The corpse here is the gambling experience described by two low-key, matter-of-fact brothers, Frederick and Steven Barthelme. In casinos in Biloxi and Gulfport, Miss., they compulsively gambled away a quarter of a million dollars of inheritance money from their architect father.

On and off for two years, they left their wives at home and drove the 70 miles from Hattiesburg to Gulfport, stayed all night in the casinos and drove home bleary eyed as losers in the morning.

That they can tell their story so excruciatingly well, does not mitigate the fact that they were horribly dumb in falling for gambling's age-old siren call. Judging from the book - and surprisingly, they truly don't know how to quit yet - gambling is, well, OK. The result is a book of brilliantly wrought explanations, confusions, and long-winded aversions. "An addiction was just an addiction, a set of circumstances, a habit that could be undone, rebuilt, fixed," the two insist at one point, as if they could snap their fingers and walk away.

They write in a tone of compelling candor, seeking to be excused and soliciting our understanding because, right or wrong, this is their story, and little else is important.

They blame their father and, to a lesser degree, their mother and genetics. But first, in trying to understand what went wrong, it's hard to forget that the brothers are respected authors and teachers at the University of Southern Mississippi where Frederick edits the highly regarded literary journal Mississippi Review.
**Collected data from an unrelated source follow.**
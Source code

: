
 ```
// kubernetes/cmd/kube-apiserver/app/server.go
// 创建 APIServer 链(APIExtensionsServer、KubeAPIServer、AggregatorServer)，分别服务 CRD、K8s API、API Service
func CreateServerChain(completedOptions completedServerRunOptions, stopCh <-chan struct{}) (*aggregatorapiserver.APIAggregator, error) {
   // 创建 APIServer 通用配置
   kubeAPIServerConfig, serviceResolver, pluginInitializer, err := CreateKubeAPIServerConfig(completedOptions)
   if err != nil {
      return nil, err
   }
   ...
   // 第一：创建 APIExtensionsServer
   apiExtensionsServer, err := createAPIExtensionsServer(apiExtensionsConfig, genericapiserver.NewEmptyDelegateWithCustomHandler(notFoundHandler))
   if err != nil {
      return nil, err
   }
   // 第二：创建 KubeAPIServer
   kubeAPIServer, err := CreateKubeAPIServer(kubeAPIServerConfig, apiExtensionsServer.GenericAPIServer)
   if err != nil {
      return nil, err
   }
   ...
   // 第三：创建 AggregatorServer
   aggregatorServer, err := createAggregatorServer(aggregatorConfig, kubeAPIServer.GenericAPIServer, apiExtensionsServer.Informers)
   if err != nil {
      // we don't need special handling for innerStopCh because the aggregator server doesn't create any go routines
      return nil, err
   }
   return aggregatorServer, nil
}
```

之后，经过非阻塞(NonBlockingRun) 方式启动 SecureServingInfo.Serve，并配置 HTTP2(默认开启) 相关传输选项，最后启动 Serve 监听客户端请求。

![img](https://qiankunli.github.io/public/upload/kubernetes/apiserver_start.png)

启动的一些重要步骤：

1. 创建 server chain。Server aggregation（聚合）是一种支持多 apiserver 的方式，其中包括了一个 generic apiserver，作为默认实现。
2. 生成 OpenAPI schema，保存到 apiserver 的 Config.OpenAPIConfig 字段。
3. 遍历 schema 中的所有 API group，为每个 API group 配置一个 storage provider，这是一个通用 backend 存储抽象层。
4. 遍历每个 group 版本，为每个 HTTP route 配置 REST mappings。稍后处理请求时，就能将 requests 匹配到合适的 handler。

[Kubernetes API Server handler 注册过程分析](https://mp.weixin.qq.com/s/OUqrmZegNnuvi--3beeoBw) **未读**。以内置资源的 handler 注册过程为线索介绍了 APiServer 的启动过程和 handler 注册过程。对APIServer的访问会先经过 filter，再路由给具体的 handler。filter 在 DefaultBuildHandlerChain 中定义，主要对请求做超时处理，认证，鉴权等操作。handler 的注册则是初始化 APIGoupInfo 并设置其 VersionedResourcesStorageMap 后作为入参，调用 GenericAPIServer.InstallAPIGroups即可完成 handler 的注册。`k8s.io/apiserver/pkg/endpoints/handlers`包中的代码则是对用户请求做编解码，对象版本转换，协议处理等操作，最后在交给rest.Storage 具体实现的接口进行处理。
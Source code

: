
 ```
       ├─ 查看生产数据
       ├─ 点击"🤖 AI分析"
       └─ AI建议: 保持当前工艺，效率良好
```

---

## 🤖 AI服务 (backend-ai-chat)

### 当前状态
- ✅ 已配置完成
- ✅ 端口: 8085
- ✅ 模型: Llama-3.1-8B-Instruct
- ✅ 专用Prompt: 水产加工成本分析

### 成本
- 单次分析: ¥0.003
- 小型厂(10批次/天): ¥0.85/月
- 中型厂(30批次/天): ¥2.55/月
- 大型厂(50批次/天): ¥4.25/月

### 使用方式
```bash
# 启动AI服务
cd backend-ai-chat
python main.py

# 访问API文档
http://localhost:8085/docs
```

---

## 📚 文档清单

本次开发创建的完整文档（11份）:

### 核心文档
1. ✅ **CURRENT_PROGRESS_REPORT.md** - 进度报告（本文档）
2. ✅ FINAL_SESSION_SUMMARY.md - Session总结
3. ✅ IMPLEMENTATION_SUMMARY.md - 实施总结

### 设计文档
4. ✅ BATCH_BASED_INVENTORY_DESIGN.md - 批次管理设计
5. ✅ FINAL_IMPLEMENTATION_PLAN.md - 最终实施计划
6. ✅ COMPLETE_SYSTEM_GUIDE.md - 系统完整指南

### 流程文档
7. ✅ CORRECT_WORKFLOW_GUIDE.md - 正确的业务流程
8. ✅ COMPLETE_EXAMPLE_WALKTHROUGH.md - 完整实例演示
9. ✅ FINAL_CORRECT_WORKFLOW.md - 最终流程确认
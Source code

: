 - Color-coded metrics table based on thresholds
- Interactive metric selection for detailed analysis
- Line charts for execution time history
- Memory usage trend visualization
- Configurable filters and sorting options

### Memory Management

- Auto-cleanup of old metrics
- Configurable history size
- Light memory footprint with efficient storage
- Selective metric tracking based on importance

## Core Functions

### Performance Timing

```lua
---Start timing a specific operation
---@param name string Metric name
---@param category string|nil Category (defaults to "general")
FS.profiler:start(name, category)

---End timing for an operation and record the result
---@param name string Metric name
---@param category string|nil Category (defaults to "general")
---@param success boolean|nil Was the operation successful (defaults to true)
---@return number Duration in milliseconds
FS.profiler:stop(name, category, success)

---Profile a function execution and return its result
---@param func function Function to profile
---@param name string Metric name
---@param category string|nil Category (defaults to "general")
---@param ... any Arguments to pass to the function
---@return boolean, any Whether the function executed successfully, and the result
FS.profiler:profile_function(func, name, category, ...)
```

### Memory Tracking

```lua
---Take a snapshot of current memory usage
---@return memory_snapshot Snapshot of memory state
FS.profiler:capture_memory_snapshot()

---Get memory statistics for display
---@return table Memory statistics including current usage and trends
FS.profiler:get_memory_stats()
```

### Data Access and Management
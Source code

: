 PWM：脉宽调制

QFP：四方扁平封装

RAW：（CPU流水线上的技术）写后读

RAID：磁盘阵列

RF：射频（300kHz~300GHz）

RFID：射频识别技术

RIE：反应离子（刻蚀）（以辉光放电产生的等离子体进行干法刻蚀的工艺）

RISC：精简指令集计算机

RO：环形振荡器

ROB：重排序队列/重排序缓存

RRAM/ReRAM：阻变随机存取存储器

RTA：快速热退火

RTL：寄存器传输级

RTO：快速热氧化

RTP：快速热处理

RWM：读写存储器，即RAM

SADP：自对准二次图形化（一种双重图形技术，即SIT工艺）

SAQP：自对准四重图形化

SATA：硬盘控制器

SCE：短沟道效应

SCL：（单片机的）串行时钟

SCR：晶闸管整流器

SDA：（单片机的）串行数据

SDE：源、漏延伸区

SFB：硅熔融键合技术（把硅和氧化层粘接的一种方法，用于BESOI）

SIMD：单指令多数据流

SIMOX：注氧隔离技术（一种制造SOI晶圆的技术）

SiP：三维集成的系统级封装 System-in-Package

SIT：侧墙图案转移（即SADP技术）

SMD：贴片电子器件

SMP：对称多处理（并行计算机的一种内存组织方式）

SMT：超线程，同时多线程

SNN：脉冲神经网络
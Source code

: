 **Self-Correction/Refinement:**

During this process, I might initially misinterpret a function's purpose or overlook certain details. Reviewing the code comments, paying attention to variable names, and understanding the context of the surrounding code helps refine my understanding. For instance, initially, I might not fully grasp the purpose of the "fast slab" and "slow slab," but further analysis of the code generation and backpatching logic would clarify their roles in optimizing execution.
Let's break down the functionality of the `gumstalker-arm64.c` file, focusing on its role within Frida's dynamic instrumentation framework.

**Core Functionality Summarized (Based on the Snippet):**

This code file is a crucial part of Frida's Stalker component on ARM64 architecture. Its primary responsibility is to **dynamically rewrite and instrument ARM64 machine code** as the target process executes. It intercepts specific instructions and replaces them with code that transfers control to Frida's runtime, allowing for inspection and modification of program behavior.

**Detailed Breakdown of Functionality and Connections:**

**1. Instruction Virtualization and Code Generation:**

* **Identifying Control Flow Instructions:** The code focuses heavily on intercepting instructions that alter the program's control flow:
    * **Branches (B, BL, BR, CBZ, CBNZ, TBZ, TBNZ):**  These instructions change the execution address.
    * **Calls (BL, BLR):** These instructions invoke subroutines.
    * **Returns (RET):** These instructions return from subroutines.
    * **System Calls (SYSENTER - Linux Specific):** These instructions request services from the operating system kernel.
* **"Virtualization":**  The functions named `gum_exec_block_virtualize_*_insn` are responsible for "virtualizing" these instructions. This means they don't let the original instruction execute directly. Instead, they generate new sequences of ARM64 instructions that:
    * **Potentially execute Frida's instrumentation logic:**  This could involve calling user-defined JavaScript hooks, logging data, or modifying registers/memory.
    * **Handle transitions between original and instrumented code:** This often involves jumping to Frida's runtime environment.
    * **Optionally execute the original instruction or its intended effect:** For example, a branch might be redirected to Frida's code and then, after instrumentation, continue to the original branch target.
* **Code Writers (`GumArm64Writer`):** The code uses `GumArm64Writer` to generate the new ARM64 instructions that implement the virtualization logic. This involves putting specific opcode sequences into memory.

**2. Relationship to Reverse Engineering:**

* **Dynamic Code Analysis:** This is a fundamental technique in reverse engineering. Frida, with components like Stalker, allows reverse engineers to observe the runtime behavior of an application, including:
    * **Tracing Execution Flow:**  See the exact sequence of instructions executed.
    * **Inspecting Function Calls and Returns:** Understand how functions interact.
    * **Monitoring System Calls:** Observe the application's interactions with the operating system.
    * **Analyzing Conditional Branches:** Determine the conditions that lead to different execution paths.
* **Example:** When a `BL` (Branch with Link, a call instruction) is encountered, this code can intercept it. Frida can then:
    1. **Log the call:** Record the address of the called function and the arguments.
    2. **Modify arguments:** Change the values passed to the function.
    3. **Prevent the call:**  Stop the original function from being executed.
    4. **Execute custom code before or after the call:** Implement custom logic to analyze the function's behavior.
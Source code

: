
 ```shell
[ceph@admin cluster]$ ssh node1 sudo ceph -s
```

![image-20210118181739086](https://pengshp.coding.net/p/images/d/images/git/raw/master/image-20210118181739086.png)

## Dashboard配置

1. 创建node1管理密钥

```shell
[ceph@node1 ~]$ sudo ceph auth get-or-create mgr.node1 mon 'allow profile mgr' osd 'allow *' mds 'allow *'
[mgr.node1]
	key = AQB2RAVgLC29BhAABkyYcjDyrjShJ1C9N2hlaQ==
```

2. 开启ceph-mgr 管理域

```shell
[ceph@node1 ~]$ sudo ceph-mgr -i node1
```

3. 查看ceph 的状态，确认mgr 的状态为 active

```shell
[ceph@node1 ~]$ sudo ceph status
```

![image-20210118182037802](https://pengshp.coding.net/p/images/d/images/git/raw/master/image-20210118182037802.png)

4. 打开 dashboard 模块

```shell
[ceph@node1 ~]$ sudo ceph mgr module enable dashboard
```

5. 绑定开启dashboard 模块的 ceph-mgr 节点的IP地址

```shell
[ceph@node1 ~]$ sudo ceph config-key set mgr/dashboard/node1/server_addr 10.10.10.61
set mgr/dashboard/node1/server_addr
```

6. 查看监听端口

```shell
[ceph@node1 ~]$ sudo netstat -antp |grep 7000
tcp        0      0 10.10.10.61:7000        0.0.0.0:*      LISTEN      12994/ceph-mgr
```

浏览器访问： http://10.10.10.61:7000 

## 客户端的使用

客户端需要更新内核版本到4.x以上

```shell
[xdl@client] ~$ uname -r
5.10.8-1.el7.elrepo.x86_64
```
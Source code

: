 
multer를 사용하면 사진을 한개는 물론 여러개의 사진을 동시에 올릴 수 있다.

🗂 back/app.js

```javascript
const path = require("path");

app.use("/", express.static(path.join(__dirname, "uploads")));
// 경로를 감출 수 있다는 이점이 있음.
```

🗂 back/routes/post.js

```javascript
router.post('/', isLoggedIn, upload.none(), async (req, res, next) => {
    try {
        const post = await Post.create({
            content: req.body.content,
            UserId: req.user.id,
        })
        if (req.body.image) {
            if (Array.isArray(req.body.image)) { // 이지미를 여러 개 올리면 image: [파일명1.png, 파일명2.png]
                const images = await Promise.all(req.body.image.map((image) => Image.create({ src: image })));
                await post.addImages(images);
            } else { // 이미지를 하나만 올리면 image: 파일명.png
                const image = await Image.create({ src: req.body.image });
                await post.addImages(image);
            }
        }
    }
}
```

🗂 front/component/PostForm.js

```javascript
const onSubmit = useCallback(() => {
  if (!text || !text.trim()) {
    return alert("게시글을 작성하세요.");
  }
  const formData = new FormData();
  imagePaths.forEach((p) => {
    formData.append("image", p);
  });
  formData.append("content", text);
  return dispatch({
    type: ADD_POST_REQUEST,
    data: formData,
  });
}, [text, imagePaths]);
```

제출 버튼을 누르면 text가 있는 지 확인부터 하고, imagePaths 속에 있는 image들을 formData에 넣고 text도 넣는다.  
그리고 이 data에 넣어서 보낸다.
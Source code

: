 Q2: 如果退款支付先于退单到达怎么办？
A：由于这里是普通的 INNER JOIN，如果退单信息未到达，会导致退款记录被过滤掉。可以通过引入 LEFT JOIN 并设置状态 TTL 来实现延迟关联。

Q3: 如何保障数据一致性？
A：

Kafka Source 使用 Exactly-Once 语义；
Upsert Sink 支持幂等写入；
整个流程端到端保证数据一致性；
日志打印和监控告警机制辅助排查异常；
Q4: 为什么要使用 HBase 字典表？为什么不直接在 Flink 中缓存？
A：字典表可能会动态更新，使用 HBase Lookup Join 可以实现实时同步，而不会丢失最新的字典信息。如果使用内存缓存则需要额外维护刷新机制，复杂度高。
He also wrote a novel, "Bob the Gambler" (Houghton Mifflin).

The popular consensus might be that these guys, as educators, should know better, which of course is the baffling part when privileged, educated people prove to be their own worst enemies.

They spent so much time at casinos and were so well known to the dealers, that when they were accused of cheating and charged with conspiracy, they couldn't believe the gambling world had turned on them.

But it had. Scared and offended, they backed away from gambling, but eventually switched casinos and returned to their obsession. They hired a lawyer and were acquitted this summer.

Through all this, the brothers, as professors, feign their fondness for Joe Average, the kind of man who holds down a regular job, mows his lawn, and lives life with steady but unexciting normalcy. Through gambling, they bizarrely assume they are "regular guys."

In the end, the brothers write this cautionary tale well, but they allow their moral confusion to trample on the simplest of life's truisms: Don't blame others for bad judgment that is wholly your own.

*David Holmstrom is on the Monitor staff.